Another 10% salary makes a much bigger difference when your finances are out of control. Once you are living below your means it moves your retirement date around. It's not enough to move your Fuck You, I'm Moving to Tuscany date by an appreciable amount.
(The bump was done nine months ago, it even talks about it in the linked post itself.)
Did that make it onto the careers page at the same time?
I don't remember to be honest. I would hope so!
I feel like I looked a month ago and it was still a round number. Happy to be wrong though.
It's a startup, you shouldn't compare it with FAANG, but to other startups, in which case I think it's competitive, is it not?
I have some friends I'd be visiting in Cupertino if they had offered that much about 3 years ago, but they didn't. The real money was going to be based off of grants and getting a promotion back to their current level, and that was all too abstract for moving to the Valley, so they passed.
Worked out as their boss quit in the interim and now they're the boss.
In my first-hand experience interviewing at other startups (Q3 and Q4 2021) it’s definitely not competitive. Startups are unbelievably well-funded right now and capital is cheap and easy to come by. Even small startups don’t hesitate to compensate their employees well because they know it’s their only shot at attractive the type of talent that gets them to exit.

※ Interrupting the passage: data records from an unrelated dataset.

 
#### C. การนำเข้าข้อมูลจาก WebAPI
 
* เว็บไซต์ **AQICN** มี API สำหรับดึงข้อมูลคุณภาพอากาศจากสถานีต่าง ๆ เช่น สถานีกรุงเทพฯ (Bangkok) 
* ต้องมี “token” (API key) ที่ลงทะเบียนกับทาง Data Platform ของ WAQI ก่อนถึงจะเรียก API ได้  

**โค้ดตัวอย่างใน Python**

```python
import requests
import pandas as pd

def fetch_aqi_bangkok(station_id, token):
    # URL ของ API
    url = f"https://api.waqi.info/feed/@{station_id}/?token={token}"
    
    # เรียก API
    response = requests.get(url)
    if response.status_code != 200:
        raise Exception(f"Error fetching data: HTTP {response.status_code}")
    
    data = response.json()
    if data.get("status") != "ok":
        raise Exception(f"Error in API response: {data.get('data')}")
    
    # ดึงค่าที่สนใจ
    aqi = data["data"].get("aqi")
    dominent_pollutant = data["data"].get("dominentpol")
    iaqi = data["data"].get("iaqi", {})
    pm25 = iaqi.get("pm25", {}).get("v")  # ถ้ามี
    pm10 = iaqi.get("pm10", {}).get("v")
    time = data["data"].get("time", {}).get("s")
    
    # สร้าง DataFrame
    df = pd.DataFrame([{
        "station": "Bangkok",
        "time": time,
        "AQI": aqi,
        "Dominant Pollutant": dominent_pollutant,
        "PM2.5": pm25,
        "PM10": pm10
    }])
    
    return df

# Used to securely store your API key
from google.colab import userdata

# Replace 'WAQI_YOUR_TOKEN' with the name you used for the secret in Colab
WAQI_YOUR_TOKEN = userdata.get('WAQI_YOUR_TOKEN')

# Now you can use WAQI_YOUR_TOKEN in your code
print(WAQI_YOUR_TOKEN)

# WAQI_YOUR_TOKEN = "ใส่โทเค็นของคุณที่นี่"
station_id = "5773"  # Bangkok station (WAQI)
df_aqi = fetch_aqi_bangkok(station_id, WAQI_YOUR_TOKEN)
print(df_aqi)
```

Basically, it doesn’t make sense for a startup to be frugal with compensation right now.
Unless you interpret it as their way of hiring only promising junior candidates or remote workers from locations where $175K is a lot of money?
Regardless, it’s weird to pay everyone the same amount of money because you’re basically pretending experience doesn’t matter. This leads to more experienced people leaving for other companies where they can (easily) get paid more while the less experienced people won’t leave because it’s a boost over what they’d get at other places.
I’ve worked at places with HR-mandated salary caps before. The best people always leave because there’s no hope of moving up and there’s no real incentive to work any harder than anyone else earning the same amount (as long as you avoid getting fired).
All of this is more or less answered in the blog entry from nine months ago.[0] We haven't really done a follow-up, but since that blog entry, we attracted a new wave of absolutely outstanding folks. I don't think that I'm speaking out of turn to say that this is the best team that any of us have ever worked on -- and to the contrary, experience matters a great deal, as the team is _exclusively_ experienced. I would acknowledge that we are a different kind of company, and one that attracts a different kind of technologist. (And frankly, given the issue that you take with our compensation, you would likely take issue with many other aspects of our hiring process as well -- and that's okay! Not every company needs to be a fit for every person.)
[0]
https://oxide.computer/blog/compensation-as-a-reflection-of-...
I can't speak for anyone else, but I certainly would like to see more companies with a similar level of transparency, and which do a similar equal-pay compensation scheme, and which exclusively attract experienced engineers. I have long decided even before your blog post that this is exactly how I am going to run my company.